Second-order optimization algorithms exhibit excellent convergence properties for training deep learning models, but often incur significant computation and memory overheads. This can result in lower training efficiency than the first-order counterparts such as stochastic gradient descent (SGD). In this work, we present a memory-and time-efficient second-order algorithm named Eva with two novel techniques: 1) we construct the second-order information with the Kronecker factorization of small stochastic vectors over a mini-batch of training data to reduce memory consumption, and 2) we derive an efficient update formula without explicitly computing the inverse of matrices using the Sherman-Morrison formula. We further provide a theoretical interpretation of Eva from a trust-region optimization point of view to understand how it works. Extensive experimental results on different models and datasets show that Eva reduces the end-to-end training time up to 2.05× and 2.42× compared to first-order SGD and second-order algorithms (K-FAC and Shampoo), respectively.

1. INTRODUCTION

While first-order optimizers such as stochastic gradient descent (SGD) (Bottou et al., 1998) and Adam (Kingma & Ba, 2015) have been widely used in training deep learning models (Krizhevsky et al., 2012; He et al., 2016; Devlin et al., 2019) , these methods require a large number of iterations to converge by exploiting only the first-order gradient to update the model parameter (Bottou et al., 2018) . To overcome such inefficiency, second-order optimizers have been considered with the potential to accelerate the training process with a much fewer number of iterations to converge (Osawa et al., 2019; 2020; Pauloski et al., 2020; 2021) . For example, our experimental results illustrate that second-order optimizers, e.g., K-FAC (Martens & Grosse, 2015) , require ∼50% fewer iterations to reach the target top-1 validation accuracy of 93.5% than SGD, in training a ResNet-110 (He et al., 2016) model on the Cifar-10 dataset (Krizhevsky, 2009) (more results are shown in Table 2 ).
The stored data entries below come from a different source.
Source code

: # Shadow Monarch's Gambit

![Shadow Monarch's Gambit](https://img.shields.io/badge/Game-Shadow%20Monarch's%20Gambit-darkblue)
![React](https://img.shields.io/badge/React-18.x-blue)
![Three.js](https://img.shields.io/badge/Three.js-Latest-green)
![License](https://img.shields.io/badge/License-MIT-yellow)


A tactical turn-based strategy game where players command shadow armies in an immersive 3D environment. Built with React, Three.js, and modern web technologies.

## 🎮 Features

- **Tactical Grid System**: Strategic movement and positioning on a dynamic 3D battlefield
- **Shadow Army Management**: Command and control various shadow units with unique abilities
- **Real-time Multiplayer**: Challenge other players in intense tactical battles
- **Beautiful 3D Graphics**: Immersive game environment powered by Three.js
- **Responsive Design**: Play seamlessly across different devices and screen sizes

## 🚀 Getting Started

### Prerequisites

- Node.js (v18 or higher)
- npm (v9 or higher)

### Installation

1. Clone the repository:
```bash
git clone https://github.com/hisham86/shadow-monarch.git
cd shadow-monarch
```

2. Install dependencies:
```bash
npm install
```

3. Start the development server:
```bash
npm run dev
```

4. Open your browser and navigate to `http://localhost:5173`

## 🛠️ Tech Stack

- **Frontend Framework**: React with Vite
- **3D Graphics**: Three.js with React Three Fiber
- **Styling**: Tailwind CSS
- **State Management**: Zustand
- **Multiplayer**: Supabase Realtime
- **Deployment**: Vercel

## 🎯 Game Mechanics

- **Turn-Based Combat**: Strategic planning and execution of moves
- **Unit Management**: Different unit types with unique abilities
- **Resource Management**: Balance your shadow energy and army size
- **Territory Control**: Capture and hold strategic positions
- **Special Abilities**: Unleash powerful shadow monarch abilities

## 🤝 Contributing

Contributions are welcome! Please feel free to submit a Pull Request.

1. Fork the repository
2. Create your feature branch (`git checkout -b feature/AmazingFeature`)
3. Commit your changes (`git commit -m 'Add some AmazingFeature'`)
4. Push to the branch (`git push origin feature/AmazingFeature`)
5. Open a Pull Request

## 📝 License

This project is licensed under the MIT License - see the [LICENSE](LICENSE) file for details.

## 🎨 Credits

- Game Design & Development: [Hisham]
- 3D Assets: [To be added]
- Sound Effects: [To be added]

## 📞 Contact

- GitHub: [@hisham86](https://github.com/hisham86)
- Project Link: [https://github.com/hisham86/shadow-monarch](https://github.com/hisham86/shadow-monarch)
The fast convergence property of second-order algorithms benefits from preconditioning the gradient with the inverse of a matrix C of curvature information. Different second-order optimizers construct C by approximating different second-order information, e.g., Hessian, Gauss-Newton, and Fisher information (Amari, 1998), to help improve the convergence rate (Dennis & Schnabel, 1983) . However, classical second-order optimizers incur significant computation and memory overheads in training deep neural networks (DNNs), which typically have a large number of model parameters, as they require a quadratic memory complexity to store C, and a cubic time complexity to invert C, w.r.t. the number of model parameters. For example, a ResNet-50 (He et al., 2016) model with 25.6M parameters has to store more than 650T elements in C using full Hessian, which is not affordable on current devices, e.g., an Nvidia A100 GPU has 80GB memory. To make second-order optimizers practical in deep learning, approximation techniques have been proposed to estimate C with smaller matrices. For example, the K-FAC algorithm (Martens & Grosse, 2015) uses the Kronecker factorization of two smaller matrices to approximate the Fisher information matrix (FIM) in each DNN layer, thus, K-FAC only needs to store and invert these small matrices, namely Kronecker factors (KFs), to reduce the computing and memory overheads.